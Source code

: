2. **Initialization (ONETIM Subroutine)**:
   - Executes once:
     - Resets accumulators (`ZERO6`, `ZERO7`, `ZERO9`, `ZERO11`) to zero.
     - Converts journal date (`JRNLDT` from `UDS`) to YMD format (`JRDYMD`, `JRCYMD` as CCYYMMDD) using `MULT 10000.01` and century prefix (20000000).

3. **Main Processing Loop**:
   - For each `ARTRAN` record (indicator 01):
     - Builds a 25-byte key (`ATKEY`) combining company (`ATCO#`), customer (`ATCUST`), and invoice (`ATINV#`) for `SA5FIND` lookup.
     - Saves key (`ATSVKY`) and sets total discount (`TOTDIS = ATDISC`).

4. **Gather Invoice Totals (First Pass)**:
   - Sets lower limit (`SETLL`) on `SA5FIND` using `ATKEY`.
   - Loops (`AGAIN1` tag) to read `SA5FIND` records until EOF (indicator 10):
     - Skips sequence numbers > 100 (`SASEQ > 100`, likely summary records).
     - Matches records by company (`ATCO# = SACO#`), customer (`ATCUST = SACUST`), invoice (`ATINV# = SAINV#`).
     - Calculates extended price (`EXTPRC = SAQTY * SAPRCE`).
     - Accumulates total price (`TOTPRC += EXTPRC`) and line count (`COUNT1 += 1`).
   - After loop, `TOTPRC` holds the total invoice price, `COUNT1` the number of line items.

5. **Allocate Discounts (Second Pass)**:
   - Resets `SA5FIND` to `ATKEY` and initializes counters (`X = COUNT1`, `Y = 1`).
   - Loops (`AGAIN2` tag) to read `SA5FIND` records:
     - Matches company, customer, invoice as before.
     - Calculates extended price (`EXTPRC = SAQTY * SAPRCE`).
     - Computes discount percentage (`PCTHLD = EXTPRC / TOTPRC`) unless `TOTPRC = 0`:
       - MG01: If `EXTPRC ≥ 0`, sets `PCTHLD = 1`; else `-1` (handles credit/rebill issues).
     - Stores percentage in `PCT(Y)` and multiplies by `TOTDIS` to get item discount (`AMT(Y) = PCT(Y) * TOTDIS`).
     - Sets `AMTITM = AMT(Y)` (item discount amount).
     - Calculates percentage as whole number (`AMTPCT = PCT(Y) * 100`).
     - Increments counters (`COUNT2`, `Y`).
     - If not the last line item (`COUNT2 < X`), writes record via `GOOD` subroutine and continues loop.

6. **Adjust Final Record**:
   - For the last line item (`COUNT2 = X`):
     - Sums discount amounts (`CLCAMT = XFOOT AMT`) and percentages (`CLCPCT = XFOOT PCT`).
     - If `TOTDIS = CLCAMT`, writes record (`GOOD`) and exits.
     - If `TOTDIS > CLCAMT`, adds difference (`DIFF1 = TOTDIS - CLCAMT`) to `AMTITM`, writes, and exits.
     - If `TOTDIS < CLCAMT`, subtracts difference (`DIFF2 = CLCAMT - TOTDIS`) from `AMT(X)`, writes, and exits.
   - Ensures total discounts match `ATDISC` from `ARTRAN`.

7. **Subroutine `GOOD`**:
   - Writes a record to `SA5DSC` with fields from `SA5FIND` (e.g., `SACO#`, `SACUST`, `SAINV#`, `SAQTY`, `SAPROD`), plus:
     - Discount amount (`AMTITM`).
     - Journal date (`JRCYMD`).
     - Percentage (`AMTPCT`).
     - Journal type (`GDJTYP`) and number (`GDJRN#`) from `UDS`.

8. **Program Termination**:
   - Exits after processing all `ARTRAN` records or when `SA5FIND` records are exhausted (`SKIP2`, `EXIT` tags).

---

********

__What needs to be done__. How many lines in this listing contain "TOTPRC"? Give that number and stop.

__Completed task__. 3